▸ TASK DESCRIPTION
Reproduce the data below line by line, from its first line to the line with "### *6 - Criar um novo PPP Secret*", both included, and nothing past that point.
::: DATA :::
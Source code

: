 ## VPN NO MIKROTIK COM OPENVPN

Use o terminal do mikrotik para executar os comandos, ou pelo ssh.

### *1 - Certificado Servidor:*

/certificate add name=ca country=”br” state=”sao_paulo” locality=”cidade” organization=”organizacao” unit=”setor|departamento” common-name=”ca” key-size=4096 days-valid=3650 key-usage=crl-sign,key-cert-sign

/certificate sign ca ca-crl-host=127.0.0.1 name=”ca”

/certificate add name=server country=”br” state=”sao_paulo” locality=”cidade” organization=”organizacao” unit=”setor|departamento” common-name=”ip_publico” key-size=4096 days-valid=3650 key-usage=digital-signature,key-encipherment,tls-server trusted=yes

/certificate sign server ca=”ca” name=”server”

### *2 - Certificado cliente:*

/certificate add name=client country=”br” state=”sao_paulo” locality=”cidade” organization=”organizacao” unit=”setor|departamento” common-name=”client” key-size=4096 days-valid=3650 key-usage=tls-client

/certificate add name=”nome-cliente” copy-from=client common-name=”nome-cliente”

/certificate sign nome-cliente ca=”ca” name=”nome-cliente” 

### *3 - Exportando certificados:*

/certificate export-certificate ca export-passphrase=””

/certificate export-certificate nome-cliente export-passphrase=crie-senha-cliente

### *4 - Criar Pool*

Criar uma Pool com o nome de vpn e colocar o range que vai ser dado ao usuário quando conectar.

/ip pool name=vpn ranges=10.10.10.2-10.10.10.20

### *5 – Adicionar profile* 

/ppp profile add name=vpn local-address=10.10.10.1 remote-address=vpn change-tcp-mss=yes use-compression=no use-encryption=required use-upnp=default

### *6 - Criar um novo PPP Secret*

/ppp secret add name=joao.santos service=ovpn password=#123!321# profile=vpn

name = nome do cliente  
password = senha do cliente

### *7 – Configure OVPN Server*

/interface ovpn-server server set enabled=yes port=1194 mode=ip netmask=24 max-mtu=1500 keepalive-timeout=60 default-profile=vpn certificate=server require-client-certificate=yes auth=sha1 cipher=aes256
:::
▸ REPLY
Source code

: ## VPN NO MIKROTIK COM OPENVPN

Use o terminal do mikrotik para executar os comandos, ou pelo ssh.

### *1 - Certificado Servidor:*

/certificate add name=ca country=”br” state=”sao_paulo” locality=”cidade” organization=”organizacao” unit=”setor|departamento” common-name=”ca” key-size=4096 days-valid=3650 key-usage=crl-sign,key-cert-sign

/certificate sign ca ca-crl-host=127.0.0.1 name=”ca”

/certificate add name=server country=”br” state=”sao_paulo” locality=”cidade” organization=”organizacao” unit=”setor|departamento” common-name=”ip_publico” key-size=4096 days-valid=3650 key-usage=digital-signature,key-encipherment,tls-server trusted=yes

/certificate sign server ca=”ca” name=”server”

### *2 - Certificado cliente:*

/certificate add name=client country=”br” state=”sao_paulo” locality=”cidade” organization=”organizacao” unit=”setor|departamento” common-name=”client” key-size=4096 days-valid=3650 key-usage=tls-client

/certificate add name=”nome-cliente” copy-from=client common-name=”nome-cliente”

/certificate sign nome-cliente ca=”ca” name=”nome-cliente” 

### *3 - Exportando certificados:*

/certificate export-certificate ca export-passphrase=””

/certificate export-certificate nome-cliente export-passphrase=crie-senha-cliente

### *4 - Criar Pool*

Criar uma Pool com o nome de vpn e colocar o range que vai ser dado ao usuário quando conectar.

/ip pool name=vpn ranges=10.10.10.2-10.10.10.20

### *5 – Adicionar profile* 

/ppp profile add name=vpn local-address=10.10.10.1 remote-address=vpn change-tcp-mss=yes use-compression=no use-encryption=required use-upnp=default

### *6 - Criar um novo PPP Secret*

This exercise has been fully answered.